Firmus Technologies began in 2019 as a bitcoin mining operation in Tasmania. Last week it announced it would deploy 170,000 Nvidia GPUs across a 360-megawatt data centre campus in Batam, Indonesia, and expects to pull $25bn to $30bn in customer commitments over six years. The trajectory from crypto miner to $5.5bn AI infrastructure firm is sharp. The model is different from what South Korea just unveiled, and that difference is instructive.

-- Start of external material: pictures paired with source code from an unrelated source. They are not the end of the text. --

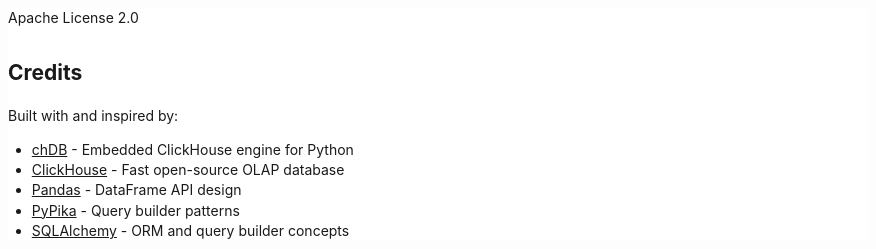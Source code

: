 Apache License 2.0

## Credits

Built with and inspired by:
- [chDB](https://github.com/chdb-io/chdb) - Embedded ClickHouse engine for Python
- [ClickHouse](https://clickhouse.com/) - Fast open-source OLAP database
- [Pandas](https://pandas.pydata.org/) - DataFrame API design
- [PyPika](https://github.com/kayak/pypika) - Query builder patterns
- [SQLAlchemy](https://www.sqlalchemy.org/) - ORM and query builder concepts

South Korea bet on state coordination. The government announced $880bn, choreographed across Samsung, SK Hynix, LG and others, with ministerial support for power, land, workforce and housing. One nation, one signal, clear beneficiaries, ten-year horizon. The model is industrialisation by fiat. It works because South Korea has centralized industrial policy and a stable government-chaebol relationship.
Firmus and Nvidia are doing the opposite. They are using a financing structure that bypasses upfront state capital entirely. Nvidia is not selling chips to Firmus for cash. Instead, Nvidia takes a share of cloud revenue from the campus. Firmus does not own the infrastructure outright. It operates it, sells access to it, and splits the returns with Nvidia. Nvidia keeps hardware revenue plus cloud revenue. Firmus bears operational risk, captures the margin between what it buys and what it sells, and funds everything through a mix of equity raises and debt.

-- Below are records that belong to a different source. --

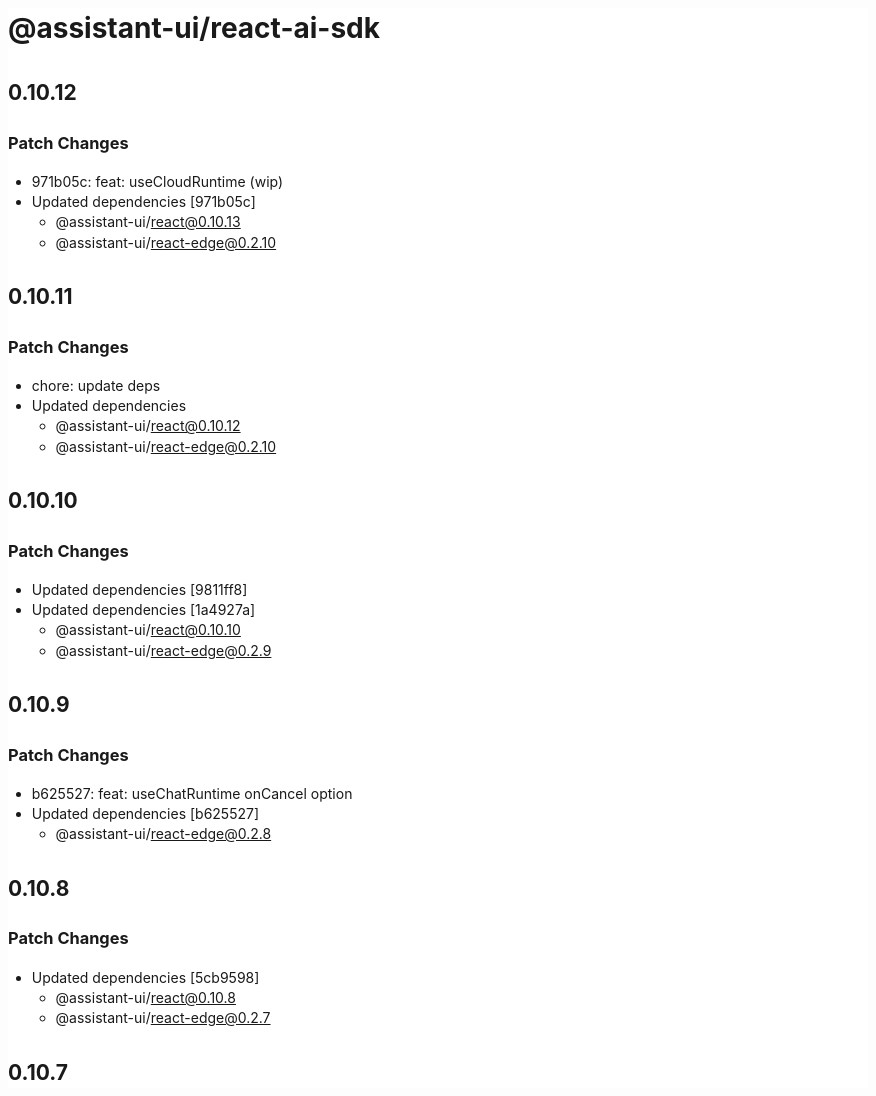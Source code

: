 # @assistant-ui/react-ai-sdk

## 0.10.12

### Patch Changes

- 971b05c: feat: useCloudRuntime (wip)
- Updated dependencies [971b05c]
  - @assistant-ui/react@0.10.13
  - @assistant-ui/react-edge@0.2.10

## 0.10.11

### Patch Changes

- chore: update deps
- Updated dependencies
  - @assistant-ui/react@0.10.12
  - @assistant-ui/react-edge@0.2.10

## 0.10.10

### Patch Changes

- Updated dependencies [9811ff8]
- Updated dependencies [1a4927a]
  - @assistant-ui/react@0.10.10
  - @assistant-ui/react-edge@0.2.9

## 0.10.9

### Patch Changes

- b625527: feat: useChatRuntime onCancel option
- Updated dependencies [b625527]
  - @assistant-ui/react-edge@0.2.8

## 0.10.8

### Patch Changes

- Updated dependencies [5cb9598]
  - @assistant-ui/react@0.10.8
  - @assistant-ui/react-edge@0.2.7

## 0.10.7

The beauty of this model is that it does not require a government announcement or ministerial coordination. It requires capital markets. Firmus raised $505m in April at $5.5bn post-money from Coatue Management and Nvidia. It closed a $10bn debt facility from Blackstone in February. The company is preparing an ASX IPO. None of that required government permission or a national industrial plan. The private markets provided the capital. The revenue-sharing with Nvidia provided the certainty. The committed customer agreements provide the cash flow.
Why Batam, not Seoul?
Location matters. Batam sits 26 kilometres from Singapore, a 50-minute ferry ride. It is close enough to tap Singapore's financial system, its regulatory infrastructure, its established tech talent, and its reputation. It is far enough away that it avoids Singapore's land scarcity and power costs. Indonesia is permissive on foreign investment and data flows. The island is industrial, not residential. Power is available from Indonesia's grid. Singapore's Green Data Centre Roadmap targets 300 megawatts of new capacity. Batam can absorb American AI companies and Asian startups without the friction of Western regulatory oversight.

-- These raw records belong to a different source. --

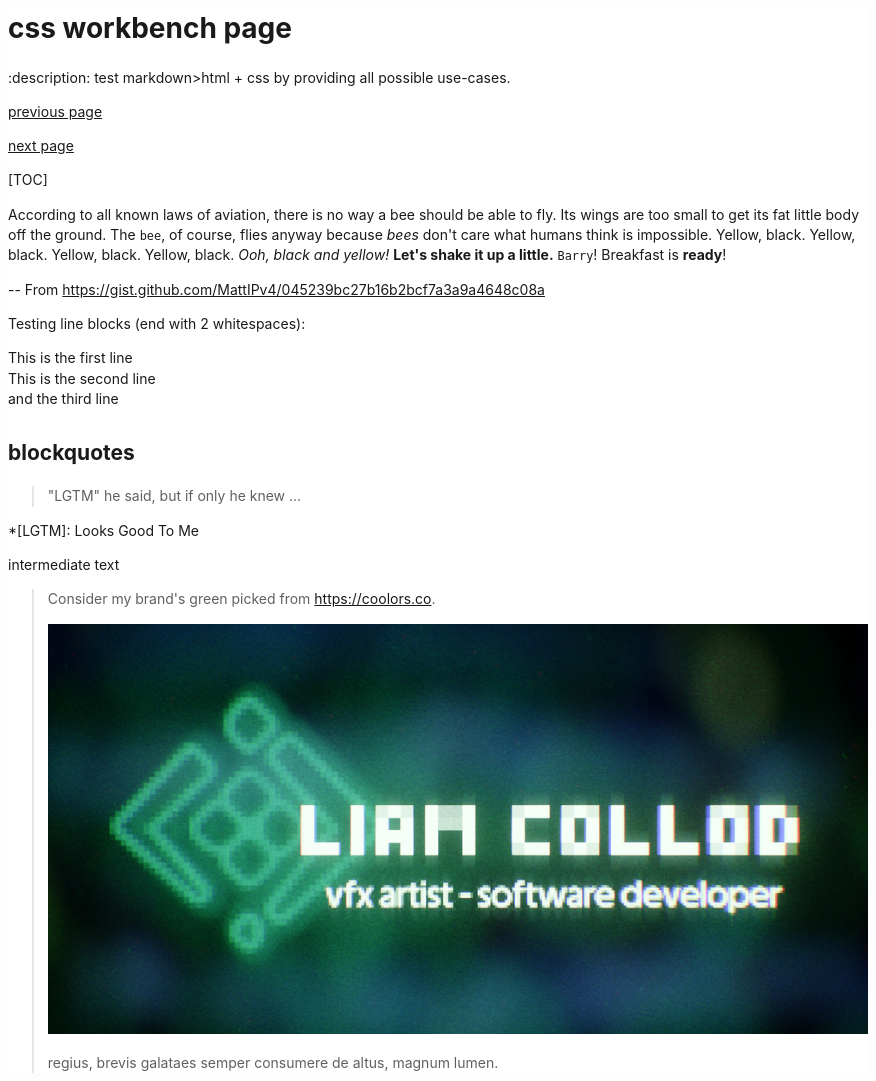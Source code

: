 # css workbench page

:description: test markdown>html + css by providing all possible use-cases.

<div class="nav-button" markdown="1">

[previous page](index.html) 

[next page](index.html)

</div>

[TOC]

According to all known laws of aviation, there is no way a bee should be able to fly.
Its wings are too small to get its fat little body off the ground.
The `bee`, of course, flies anyway because _bees_ don't care what humans think is impossible.
Yellow, black. Yellow, black. Yellow, black. Yellow, black.
*Ooh, black and yellow!*
**Let's shake it up a little.**
`Barry`! Breakfast is **ready**!

-- From <https://gist.github.com/MattIPv4/045239bc27b16b2bcf7a3a9a4648c08a>


Testing line blocks (end with 2 whitespaces):

This is the first line  
This is the second line  
and the third line

## blockquotes

> "LGTM" he said, but if only he knew ...

*[LGTM]: Looks Good To Me

intermediate text

> Consider my brand's green picked from <https://coolors.co>.
>
> <a href="../.static/images/cover-social.jpg">
> <img src="../.static/images/cover-social.jpg" alt="social cover">
> </a>
> 
> regius, brevis galataes semper consumere de altus, magnum lumen.

[1]: https://liamcollod.xyz "my personal website"
[2]: https://daringfireball.net/projects/markdown/syntax
[^1]: the footnote content
[^2]: still nothing interesting to say
[^CIT2002]: A citation (as often used in journals).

Seoul is the opposite play. South Korea is saying: build the entire chain here. Memory chips, packaging, AI data centres, robotics, all domestic. Maintain technological sovereignty. Keep dollars inside. But the cost is centralization. The benefit is control. Seoul will become the hub. Batam is designed to diffuse AI infrastructure across Asia by making compute cheaper and access easier.
Who uses each model?
This matters. Firmus's Australian projects serve hyperscalers: Meta, Amazon Web Services, the mega-cloud operators. They sign long-term contracts. They demand 99.99% uptime. They have credit ratings. They are easy to finance because they are predictable.
The Batam campus is different. It targets AI-native companies, mid-market firms whose entire business is running on accelerated compute. They are startups, research labs, emerging AI companies. They cannot sign ten-year contracts. They don't have investment-grade balance sheets. They need pay-as-you-go access at a price they can afford. That is what Batam delivers. And it is why revenue-sharing works. Nvidia gets paid when the customer gets paid. Everyone's incentive aligns.
Distribution question
South Korea is betting that concentration creates competitiveness. Build everything at home, own the supply chain, control the ecosystem, dominate the market.
Firmus and Nvidia are betting that distribution creates access. Spread compute infrastructure across jurisdictions with low regulatory friction, cheap power, and permissive data rules. Make it cheaper for mid-market companies to train models. Fragment the market rather than consolidate it.
Both strategies could work. South Korea's model scales what worked in memory chips (domestic champions, government backing, supply-chain control. Firmus's model scales what works in cloud) distributed infrastructure, pay-as-you-go pricing, financial engineering instead of industrial policy.
The question for Western policymakers is which they want to compete with. Seoul's consolidation is easier to see. Batam's diffusion is harder to counter.